▸ **AIM OF THE EXERCISE**
Repeat every entry word for word, but leave the images out of your copy.

══ GIVEN INFORMATION

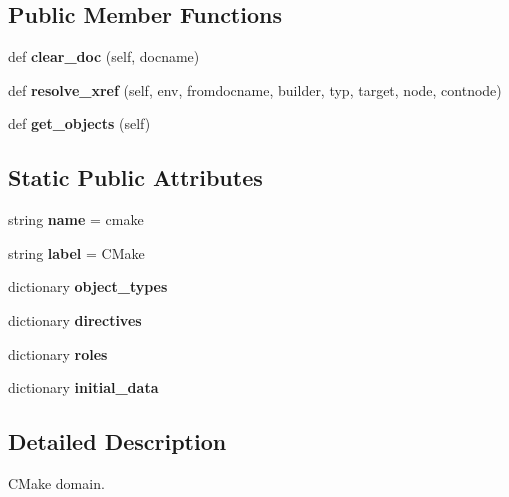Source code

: \subsection*{Public Member Functions}
\begin{DoxyCompactItemize}
\item 
def {\bfseries clear\+\_\+doc} (self, docname)\hypertarget{classcmake_1_1CMakeDomain_a2732fd39e980ef6d09b25eb900e5c4e4}{}\label{classcmake_1_1CMakeDomain_a2732fd39e980ef6d09b25eb900e5c4e4}

\item 
def {\bfseries resolve\+\_\+xref} (self, env, fromdocname, builder, typ, target, node, contnode)\hypertarget{classcmake_1_1CMakeDomain_a7c0d75227bf1e1745d43f6e19943b624}{}\label{classcmake_1_1CMakeDomain_a7c0d75227bf1e1745d43f6e19943b624}

\item 
def {\bfseries get\+\_\+objects} (self)\hypertarget{classcmake_1_1CMakeDomain_a0f5f539734ddf67f8ecf8dafe6003cd6}{}\label{classcmake_1_1CMakeDomain_a0f5f539734ddf67f8ecf8dafe6003cd6}

\end{DoxyCompactItemize}
\subsection*{Static Public Attributes}
\begin{DoxyCompactItemize}
\item 
string {\bfseries name} = \textquotesingle{}cmake\textquotesingle{}\hypertarget{classcmake_1_1CMakeDomain_a1f6d8b71882c94a479574702ce0428f1}{}\label{classcmake_1_1CMakeDomain_a1f6d8b71882c94a479574702ce0428f1}

\item 
string {\bfseries label} = \textquotesingle{}C\+Make\textquotesingle{}\hypertarget{classcmake_1_1CMakeDomain_a9215bbd38d25d788734f83dfc8c7f2bd}{}\label{classcmake_1_1CMakeDomain_a9215bbd38d25d788734f83dfc8c7f2bd}

\item 
dictionary {\bfseries object\+\_\+types}
\item 
dictionary {\bfseries directives}
\item 
dictionary {\bfseries roles}
\item 
dictionary {\bfseries initial\+\_\+data}
\end{DoxyCompactItemize}


\subsection{Detailed Description}
C\+Make domain.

════

▸ **RESPONSE BELOW**
Source code

: \subsection*{Public Member Functions}
\begin{DoxyCompactItemize}
\item 
def {\bfseries clear\+\_\+doc} (self, docname)\hypertarget{classcmake_1_1CMakeDomain_a2732fd39e980ef6d09b25eb900e5c4e4}{}\label{classcmake_1_1CMakeDomain_a2732fd39e980ef6d09b25eb900e5c4e4}

\item 
def {\bfseries resolve\+\_\+xref} (self, env, fromdocname, builder, typ, target, node, contnode)\hypertarget{classcmake_1_1CMakeDomain_a7c0d75227bf1e1745d43f6e19943b624}{}\label{classcmake_1_1CMakeDomain_a7c0d75227bf1e1745d43f6e19943b624}

\item 
def {\bfseries get\+\_\+objects} (self)\hypertarget{classcmake_1_1CMakeDomain_a0f5f539734ddf67f8ecf8dafe6003cd6}{}\label{classcmake_1_1CMakeDomain_a0f5f539734ddf67f8ecf8dafe6003cd6}

\end{DoxyCompactItemize}
\subsection*{Static Public Attributes}
\begin{DoxyCompactItemize}
\item 
string {\bfseries name} = \textquotesingle{}cmake\textquotesingle{}\hypertarget{classcmake_1_1CMakeDomain_a1f6d8b71882c94a479574702ce0428f1}{}\label{classcmake_1_1CMakeDomain_a1f6d8b71882c94a479574702ce0428f1}

\item 
string {\bfseries label} = \textquotesingle{}C\+Make\textquotesingle{}\hypertarget{classcmake_1_1CMakeDomain_a9215bbd38d25d788734f83dfc8c7f2bd}{}\label{classcmake_1_1CMakeDomain_a9215bbd38d25d788734f83dfc8c7f2bd}

\item 
dictionary {\bfseries object\+\_\+types}
\item 
dictionary {\bfseries directives}
\item 
dictionary {\bfseries roles}
\item 
dictionary {\bfseries initial\+\_\+data}
\end{DoxyCompactItemize}


\subsection{Detailed Description}
C\+Make domain.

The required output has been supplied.